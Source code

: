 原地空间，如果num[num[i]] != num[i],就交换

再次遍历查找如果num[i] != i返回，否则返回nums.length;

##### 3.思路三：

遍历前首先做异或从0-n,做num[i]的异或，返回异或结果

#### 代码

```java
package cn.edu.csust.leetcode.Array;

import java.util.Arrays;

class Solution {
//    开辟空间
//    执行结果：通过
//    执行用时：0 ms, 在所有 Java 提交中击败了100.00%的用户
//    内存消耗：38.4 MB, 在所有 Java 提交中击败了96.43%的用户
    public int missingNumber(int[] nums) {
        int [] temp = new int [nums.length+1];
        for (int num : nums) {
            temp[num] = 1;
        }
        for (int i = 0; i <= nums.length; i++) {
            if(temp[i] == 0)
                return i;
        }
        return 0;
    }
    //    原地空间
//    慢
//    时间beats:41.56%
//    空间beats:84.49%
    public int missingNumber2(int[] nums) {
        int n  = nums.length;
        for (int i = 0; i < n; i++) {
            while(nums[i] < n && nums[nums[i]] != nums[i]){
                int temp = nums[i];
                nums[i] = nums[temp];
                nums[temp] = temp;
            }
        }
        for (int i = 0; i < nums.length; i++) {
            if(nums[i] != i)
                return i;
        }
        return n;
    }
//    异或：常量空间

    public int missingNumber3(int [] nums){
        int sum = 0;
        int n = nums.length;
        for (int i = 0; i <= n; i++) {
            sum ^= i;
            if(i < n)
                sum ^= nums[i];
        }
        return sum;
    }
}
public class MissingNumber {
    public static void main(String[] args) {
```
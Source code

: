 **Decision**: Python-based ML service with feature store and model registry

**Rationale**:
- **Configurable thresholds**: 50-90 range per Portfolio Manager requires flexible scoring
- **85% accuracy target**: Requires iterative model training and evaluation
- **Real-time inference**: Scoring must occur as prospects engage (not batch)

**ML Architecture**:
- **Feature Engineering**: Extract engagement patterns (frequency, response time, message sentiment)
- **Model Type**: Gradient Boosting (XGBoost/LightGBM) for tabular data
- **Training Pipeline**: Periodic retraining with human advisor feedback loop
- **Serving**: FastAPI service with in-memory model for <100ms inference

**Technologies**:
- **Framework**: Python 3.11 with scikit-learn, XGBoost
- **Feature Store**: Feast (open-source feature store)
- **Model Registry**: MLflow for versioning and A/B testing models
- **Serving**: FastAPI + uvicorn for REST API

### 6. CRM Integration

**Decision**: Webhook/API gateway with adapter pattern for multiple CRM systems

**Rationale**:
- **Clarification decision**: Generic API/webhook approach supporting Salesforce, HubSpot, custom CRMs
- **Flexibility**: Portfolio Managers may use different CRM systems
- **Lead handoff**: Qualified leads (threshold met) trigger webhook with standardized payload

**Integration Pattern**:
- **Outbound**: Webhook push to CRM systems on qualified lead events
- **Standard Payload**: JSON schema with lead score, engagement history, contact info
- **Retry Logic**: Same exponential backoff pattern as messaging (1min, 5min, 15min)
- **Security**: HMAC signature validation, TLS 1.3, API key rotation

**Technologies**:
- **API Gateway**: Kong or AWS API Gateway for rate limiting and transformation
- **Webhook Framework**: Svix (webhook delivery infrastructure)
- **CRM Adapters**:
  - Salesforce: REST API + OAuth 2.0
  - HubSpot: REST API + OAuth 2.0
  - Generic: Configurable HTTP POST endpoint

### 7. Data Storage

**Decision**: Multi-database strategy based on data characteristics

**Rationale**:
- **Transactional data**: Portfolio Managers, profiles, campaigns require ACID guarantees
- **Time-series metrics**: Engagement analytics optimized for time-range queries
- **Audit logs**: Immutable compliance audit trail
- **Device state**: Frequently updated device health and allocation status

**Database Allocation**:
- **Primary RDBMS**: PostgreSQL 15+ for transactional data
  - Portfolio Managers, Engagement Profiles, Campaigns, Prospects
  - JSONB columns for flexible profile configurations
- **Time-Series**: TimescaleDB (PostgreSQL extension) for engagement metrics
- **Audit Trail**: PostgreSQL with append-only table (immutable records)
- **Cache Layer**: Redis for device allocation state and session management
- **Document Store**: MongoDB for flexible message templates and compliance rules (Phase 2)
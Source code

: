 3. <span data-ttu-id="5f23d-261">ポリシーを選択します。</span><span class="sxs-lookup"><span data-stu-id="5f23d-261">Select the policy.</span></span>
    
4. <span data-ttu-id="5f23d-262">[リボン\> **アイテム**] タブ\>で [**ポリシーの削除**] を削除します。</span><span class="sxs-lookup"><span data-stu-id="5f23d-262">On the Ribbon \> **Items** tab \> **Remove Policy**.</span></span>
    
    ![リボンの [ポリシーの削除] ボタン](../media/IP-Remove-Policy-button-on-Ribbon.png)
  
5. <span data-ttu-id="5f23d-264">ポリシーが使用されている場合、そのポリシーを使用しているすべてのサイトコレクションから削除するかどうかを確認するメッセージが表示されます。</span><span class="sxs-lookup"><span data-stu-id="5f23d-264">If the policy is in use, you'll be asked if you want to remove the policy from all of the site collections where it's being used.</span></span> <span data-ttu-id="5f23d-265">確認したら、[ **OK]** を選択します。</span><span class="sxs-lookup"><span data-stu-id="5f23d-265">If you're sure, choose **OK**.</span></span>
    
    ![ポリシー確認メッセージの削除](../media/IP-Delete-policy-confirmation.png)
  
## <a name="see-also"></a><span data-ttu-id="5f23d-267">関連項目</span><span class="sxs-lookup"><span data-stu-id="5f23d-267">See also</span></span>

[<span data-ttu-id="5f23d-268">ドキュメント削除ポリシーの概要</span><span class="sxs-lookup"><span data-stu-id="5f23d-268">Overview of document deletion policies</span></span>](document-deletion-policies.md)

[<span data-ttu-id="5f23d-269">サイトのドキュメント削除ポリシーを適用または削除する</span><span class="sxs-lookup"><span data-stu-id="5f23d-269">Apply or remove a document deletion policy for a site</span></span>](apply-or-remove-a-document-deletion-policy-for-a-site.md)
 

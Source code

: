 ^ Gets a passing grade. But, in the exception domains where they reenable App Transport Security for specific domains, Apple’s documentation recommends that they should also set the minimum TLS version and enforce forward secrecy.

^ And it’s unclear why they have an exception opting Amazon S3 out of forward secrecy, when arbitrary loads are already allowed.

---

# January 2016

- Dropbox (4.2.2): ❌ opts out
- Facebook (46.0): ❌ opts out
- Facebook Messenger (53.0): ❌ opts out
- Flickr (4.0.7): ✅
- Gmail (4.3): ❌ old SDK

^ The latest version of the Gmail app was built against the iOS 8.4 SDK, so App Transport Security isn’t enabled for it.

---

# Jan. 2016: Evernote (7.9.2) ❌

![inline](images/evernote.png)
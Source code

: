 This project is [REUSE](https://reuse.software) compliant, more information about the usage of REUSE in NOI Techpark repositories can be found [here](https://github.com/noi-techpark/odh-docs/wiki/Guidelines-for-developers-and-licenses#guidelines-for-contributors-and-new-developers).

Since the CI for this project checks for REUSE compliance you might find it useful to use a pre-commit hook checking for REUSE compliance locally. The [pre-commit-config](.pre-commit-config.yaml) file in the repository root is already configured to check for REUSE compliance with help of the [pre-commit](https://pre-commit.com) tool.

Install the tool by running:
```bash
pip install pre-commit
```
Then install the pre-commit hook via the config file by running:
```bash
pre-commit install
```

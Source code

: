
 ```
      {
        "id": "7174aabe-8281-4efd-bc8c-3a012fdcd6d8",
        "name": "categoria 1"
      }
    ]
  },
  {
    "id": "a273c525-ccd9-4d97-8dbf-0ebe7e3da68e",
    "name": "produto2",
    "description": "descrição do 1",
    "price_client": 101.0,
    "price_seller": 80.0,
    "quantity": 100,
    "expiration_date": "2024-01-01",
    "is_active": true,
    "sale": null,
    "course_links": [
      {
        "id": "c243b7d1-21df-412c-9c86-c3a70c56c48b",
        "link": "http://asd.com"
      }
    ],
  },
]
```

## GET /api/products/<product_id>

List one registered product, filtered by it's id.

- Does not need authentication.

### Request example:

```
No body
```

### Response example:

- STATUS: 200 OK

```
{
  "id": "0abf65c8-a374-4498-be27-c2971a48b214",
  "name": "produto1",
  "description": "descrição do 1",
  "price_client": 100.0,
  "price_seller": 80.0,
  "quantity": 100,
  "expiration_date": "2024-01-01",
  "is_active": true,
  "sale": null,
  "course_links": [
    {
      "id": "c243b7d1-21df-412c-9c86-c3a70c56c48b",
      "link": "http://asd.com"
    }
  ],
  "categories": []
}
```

= = = =

◆ **Your task**: Looking at the records above, which lines contain "site"? Copy those lines.

◆ **Exercise result**:
5. <span data-ttu-id="5f23d-264">ポリシーが使用されている場合、そのポリシーを使用しているすべてのサイトコレクションから削除するかどうかを確認するメッセージが表示されます。</span><span class="sxs-lookup"><span data-stu-id="5f23d-264">If the policy is in use, you'll be asked if you want to remove the policy from all of the site collections where it's being used.</span></span> <span data-ttu-id="5f23d-265">確認したら、[ **OK]** を選択します。</span><span class="sxs-lookup"><span data-stu-id="5f23d-265">If you're sure, choose **OK**.</span></span>
[<span data-ttu-id="5f23d-269">サイトのドキュメント削除ポリシーを適用または削除する</span><span class="sxs-lookup"><span data-stu-id="5f23d-269">Apply or remove a document deletion policy for a site</span></span>](apply-or-remove-a-document-deletion-policy-for-a-site.md)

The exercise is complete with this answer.